PROBLEM DESCRIPTION: Go through the records, and copy each line in which the string "Full" is present.

DATA SHOWN:
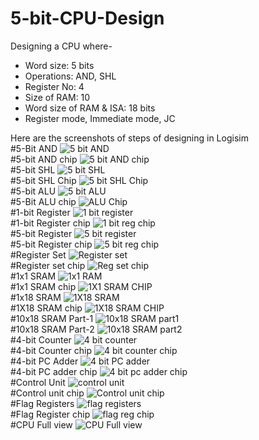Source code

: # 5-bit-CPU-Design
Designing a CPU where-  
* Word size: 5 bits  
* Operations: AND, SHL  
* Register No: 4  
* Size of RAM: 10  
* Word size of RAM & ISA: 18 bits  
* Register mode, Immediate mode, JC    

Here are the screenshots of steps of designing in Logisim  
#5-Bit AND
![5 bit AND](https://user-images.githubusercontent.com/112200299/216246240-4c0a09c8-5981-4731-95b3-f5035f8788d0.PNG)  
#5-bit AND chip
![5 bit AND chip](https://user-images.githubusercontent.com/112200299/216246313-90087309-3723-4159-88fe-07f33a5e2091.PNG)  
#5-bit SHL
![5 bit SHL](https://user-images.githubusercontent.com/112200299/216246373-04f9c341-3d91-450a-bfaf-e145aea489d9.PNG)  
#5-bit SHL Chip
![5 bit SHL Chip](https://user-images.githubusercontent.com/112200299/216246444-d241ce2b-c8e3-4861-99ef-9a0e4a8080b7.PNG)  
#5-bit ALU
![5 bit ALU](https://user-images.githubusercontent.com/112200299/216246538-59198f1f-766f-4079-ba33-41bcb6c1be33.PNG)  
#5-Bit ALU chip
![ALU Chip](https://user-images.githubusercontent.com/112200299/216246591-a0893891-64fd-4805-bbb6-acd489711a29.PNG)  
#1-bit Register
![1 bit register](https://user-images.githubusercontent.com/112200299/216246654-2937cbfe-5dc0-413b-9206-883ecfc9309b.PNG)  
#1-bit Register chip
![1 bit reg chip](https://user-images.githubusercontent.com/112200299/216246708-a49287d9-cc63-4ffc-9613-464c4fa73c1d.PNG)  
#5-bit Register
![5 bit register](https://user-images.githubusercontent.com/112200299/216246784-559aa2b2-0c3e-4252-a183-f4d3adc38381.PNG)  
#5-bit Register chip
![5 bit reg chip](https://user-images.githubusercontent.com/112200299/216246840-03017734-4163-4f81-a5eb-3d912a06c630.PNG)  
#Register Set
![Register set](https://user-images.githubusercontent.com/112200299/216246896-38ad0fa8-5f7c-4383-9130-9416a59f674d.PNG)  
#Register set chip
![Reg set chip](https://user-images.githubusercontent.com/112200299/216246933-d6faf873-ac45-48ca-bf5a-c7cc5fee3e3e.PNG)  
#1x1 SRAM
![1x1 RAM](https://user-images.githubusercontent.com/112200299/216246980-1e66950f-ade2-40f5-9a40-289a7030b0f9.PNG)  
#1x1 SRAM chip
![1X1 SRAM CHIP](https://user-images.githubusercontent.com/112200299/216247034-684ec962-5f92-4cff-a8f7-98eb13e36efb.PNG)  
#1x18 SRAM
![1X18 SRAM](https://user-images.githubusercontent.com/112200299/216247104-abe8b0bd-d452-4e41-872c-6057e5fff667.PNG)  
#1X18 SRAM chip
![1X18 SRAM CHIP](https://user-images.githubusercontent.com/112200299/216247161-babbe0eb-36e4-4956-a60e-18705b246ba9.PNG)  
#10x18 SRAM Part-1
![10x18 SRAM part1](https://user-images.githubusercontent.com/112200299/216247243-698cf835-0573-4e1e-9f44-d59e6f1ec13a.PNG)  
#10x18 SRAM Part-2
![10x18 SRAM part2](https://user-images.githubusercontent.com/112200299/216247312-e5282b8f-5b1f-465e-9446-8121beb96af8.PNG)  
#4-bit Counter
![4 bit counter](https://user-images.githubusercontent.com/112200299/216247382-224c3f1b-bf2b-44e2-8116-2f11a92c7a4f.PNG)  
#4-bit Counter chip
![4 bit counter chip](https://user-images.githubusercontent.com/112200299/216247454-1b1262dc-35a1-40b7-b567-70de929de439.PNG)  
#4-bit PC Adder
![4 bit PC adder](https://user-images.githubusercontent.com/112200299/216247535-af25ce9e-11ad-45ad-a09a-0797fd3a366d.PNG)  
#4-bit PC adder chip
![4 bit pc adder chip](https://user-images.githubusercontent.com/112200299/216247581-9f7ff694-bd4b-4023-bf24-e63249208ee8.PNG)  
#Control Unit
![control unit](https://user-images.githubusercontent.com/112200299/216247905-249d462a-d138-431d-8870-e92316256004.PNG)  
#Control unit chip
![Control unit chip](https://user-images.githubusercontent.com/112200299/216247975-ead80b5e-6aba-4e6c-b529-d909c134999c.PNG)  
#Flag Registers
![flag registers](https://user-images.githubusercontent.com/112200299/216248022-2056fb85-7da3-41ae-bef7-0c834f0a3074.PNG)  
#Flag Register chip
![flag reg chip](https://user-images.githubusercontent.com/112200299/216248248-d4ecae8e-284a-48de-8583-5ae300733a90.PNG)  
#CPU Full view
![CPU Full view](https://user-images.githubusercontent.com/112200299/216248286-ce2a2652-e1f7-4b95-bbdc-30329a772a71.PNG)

TASK SOLUTION:
#CPU Full view
![CPU Full view](https://user-images.githubusercontent.com/112200299/216248286-ce2a2652-e1f7-4b95-bbdc-30329a772a71.PNG)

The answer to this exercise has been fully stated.